══ Information given

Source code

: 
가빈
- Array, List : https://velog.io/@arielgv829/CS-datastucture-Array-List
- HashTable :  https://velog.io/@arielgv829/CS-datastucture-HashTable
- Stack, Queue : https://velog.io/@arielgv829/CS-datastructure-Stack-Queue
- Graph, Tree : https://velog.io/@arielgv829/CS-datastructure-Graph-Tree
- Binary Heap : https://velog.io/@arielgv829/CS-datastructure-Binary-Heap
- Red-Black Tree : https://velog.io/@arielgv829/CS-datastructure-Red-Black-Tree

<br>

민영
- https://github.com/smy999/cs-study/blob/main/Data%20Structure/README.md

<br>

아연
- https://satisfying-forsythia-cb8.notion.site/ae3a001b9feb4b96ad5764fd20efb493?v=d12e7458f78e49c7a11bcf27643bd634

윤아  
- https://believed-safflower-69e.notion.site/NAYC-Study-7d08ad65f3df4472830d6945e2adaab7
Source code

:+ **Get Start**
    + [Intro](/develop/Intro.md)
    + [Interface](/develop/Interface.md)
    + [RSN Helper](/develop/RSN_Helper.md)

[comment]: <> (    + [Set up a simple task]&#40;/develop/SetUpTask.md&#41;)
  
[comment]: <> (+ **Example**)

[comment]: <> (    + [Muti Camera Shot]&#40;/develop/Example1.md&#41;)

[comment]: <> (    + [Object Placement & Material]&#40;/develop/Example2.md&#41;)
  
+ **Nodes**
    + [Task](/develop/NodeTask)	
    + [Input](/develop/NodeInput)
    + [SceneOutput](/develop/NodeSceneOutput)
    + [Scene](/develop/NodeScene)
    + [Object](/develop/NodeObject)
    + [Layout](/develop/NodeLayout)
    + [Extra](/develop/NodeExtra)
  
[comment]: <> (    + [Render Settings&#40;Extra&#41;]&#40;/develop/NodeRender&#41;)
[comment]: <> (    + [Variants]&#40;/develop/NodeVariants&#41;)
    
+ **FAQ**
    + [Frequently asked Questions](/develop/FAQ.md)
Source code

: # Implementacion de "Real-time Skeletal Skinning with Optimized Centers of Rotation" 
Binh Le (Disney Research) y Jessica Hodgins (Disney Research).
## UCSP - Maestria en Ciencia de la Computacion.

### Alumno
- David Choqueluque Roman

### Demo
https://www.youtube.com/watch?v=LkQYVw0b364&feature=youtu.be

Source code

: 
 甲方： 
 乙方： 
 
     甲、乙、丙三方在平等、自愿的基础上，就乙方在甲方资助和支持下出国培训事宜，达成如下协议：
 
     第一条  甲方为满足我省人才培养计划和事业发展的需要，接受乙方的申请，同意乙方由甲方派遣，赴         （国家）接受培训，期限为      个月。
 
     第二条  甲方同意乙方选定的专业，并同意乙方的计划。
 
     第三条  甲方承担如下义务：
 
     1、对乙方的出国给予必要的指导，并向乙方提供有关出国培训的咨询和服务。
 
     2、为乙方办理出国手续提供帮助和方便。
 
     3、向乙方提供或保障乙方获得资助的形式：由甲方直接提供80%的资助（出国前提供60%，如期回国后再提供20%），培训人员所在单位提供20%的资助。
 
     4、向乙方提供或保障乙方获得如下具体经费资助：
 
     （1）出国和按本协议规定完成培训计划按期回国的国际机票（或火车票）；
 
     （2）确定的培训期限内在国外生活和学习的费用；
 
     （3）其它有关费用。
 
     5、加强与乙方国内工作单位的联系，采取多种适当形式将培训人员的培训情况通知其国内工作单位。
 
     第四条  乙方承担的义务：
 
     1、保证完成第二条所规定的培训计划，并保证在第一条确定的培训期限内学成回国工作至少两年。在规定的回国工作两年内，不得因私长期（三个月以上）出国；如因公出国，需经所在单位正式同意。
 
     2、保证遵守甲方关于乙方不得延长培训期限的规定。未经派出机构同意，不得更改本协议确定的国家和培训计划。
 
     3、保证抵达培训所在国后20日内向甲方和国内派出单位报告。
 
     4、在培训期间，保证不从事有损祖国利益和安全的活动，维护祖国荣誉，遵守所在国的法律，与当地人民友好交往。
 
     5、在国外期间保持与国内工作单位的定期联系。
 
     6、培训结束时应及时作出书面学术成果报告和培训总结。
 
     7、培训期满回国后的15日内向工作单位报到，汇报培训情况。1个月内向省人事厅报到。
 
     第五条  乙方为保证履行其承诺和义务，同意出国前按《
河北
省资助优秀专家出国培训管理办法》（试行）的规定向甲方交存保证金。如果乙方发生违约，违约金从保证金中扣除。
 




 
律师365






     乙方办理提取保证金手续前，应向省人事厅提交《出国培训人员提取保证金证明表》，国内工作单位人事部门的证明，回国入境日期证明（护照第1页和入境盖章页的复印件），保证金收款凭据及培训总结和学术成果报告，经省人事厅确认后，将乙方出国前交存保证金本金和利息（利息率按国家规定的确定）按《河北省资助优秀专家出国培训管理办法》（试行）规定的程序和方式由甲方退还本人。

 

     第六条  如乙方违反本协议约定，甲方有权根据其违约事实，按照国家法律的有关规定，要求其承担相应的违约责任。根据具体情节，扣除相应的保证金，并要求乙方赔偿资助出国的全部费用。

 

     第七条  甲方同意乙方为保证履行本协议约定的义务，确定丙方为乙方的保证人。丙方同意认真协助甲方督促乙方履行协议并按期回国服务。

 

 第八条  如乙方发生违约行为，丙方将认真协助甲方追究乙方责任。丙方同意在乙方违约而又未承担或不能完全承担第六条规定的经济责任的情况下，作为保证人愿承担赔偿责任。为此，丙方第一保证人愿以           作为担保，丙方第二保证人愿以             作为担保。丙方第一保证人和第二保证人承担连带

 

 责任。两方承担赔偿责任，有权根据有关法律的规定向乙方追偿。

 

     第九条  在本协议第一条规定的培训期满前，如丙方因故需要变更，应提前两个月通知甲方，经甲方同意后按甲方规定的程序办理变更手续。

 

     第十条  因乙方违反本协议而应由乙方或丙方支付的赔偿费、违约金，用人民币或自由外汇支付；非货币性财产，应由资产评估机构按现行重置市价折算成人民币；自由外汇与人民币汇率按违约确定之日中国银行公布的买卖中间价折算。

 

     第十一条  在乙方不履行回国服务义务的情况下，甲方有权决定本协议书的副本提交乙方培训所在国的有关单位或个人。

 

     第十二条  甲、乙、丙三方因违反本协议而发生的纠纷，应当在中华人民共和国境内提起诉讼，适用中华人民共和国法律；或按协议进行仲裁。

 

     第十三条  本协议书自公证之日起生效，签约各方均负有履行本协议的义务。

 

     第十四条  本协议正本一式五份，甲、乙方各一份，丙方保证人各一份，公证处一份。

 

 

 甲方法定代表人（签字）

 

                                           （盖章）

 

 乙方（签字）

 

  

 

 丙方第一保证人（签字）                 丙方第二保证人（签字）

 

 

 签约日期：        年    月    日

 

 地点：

════

== Exercise objective ==
How many lines in the entries above include the string "datastucture"? Give only the number.

== Task response ==
2